И ни одного живого человека.
Такое было недоступно нашему воображению. Операторы опустили камеры, мы перестали разговаривать между собой, напрягали зрение, стремясь удостовериться, не привиделся ли нам этот залитый солнцем пейзаж.
17 апреля 1975 года, в момент вступления в город «красных кхмеров», столица Кампучии насчитывала два миллиона двести тысяч человек. В шестидесятые годы город был перестроен французскими архитекторами, перестроен заботливо, с редким вкусом, украшен огромным количеством тщательно оберегаемых зеленых насаждений. Он развивался быстро, но относительно гармонично. Ныне на протяжении пяти километров, отделяющих аэропорт Почентонг от центра города, мы не встретили ни одной живой души, если не считать группы крестьян, украдкой пробиравшихся по окраине.

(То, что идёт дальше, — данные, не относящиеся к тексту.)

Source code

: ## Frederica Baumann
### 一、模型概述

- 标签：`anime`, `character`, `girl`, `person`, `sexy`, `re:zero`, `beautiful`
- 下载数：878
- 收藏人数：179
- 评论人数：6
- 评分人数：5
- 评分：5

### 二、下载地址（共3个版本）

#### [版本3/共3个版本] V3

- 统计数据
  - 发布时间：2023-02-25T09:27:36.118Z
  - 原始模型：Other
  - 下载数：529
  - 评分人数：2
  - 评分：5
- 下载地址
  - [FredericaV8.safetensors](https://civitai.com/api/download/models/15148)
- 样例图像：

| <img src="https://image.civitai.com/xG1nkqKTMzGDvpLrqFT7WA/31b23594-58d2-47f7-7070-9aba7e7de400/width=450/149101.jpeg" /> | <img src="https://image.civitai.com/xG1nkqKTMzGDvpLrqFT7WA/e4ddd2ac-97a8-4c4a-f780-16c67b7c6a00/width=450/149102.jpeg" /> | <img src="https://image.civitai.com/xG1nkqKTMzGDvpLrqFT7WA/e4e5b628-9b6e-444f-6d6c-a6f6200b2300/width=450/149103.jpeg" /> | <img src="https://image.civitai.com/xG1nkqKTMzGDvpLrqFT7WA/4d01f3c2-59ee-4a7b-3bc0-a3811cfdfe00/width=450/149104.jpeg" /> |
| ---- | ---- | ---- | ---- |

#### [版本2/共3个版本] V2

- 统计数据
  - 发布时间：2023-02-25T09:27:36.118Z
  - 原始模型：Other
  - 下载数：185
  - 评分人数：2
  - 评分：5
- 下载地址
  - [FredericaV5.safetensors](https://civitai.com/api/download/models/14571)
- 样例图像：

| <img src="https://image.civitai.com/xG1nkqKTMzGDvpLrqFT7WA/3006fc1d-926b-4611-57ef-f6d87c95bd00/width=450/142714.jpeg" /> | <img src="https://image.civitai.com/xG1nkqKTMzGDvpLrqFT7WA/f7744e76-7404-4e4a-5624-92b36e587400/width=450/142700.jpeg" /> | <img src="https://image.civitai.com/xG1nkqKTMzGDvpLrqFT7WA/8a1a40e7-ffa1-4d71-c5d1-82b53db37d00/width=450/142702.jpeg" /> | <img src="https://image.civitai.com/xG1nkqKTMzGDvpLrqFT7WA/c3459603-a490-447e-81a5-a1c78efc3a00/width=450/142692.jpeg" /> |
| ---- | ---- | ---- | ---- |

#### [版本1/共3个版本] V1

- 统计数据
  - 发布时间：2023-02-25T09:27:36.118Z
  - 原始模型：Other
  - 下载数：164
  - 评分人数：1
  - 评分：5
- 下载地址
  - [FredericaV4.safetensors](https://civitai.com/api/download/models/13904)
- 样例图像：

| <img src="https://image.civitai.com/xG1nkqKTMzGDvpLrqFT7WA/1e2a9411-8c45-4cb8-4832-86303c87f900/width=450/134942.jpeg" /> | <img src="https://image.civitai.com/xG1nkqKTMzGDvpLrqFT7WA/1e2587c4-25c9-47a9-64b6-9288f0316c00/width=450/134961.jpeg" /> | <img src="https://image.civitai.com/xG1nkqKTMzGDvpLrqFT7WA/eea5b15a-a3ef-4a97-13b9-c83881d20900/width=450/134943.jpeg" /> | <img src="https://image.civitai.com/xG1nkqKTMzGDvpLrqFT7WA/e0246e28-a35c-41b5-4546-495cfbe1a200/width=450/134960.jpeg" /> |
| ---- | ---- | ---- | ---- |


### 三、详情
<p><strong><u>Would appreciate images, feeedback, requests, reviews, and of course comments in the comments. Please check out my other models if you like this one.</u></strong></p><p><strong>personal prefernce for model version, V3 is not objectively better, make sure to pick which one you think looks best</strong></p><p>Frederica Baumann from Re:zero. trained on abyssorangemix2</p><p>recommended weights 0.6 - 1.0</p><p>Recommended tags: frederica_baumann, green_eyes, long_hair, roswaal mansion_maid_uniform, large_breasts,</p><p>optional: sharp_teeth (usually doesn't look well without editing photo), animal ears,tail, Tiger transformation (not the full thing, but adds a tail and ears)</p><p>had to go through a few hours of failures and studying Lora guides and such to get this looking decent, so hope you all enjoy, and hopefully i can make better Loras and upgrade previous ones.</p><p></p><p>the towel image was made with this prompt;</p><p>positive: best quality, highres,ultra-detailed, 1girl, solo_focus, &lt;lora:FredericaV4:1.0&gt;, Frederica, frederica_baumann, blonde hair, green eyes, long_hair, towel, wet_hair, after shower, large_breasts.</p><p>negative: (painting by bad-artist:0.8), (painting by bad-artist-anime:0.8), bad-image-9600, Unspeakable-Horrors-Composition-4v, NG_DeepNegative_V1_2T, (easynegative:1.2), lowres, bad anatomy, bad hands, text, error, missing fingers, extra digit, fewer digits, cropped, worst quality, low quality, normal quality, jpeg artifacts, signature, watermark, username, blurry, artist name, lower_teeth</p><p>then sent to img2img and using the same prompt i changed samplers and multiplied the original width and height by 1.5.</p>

Нас привезли на какую-то улицу в центре города. Я хотел узнать ее название, но на углах не было табличек. Полпотовцы сорвали с домов все таблички, уничтожили указатели, разбили вывески, соскребли надписи на стенах. Лишь теперь я осознал, что призрачность этого города основана не только на полном отсутствии жителей. Может быть, еще поразительнее царящая в нем тишина и отсутствие того, что следовало бы назвать пиктосферой.
Город — это не только улицы и дома. Это также буквы, стрелки, реклама, дорожные знаки, объявления, вывески, витрины. Достаточно это уничтожить, и самый прекрасный город превратится в каменную пустыню вроде тех, которые изображал Кирико[24], в обитель страха и одиночества. Это все равно, что у человека стереть лицо.
Нелегко уничтожить лицо двухмиллионного города. Надо было выполнить, вероятно, больше десяти миллионов операций и израсходовать баснословное количество энергии. И все-таки полпотовцы видели смысл в такой работе. Пномпень сохранил в неприкосновенности свои стены и великолепные бульвары, но потерял жизнь. Этого они и добивались.
24
Джорджио Кирико (1888–1978) — итальянский художник, создатель так называемой, «метафизической живописи». Среди его произведений — виды опустевших городов.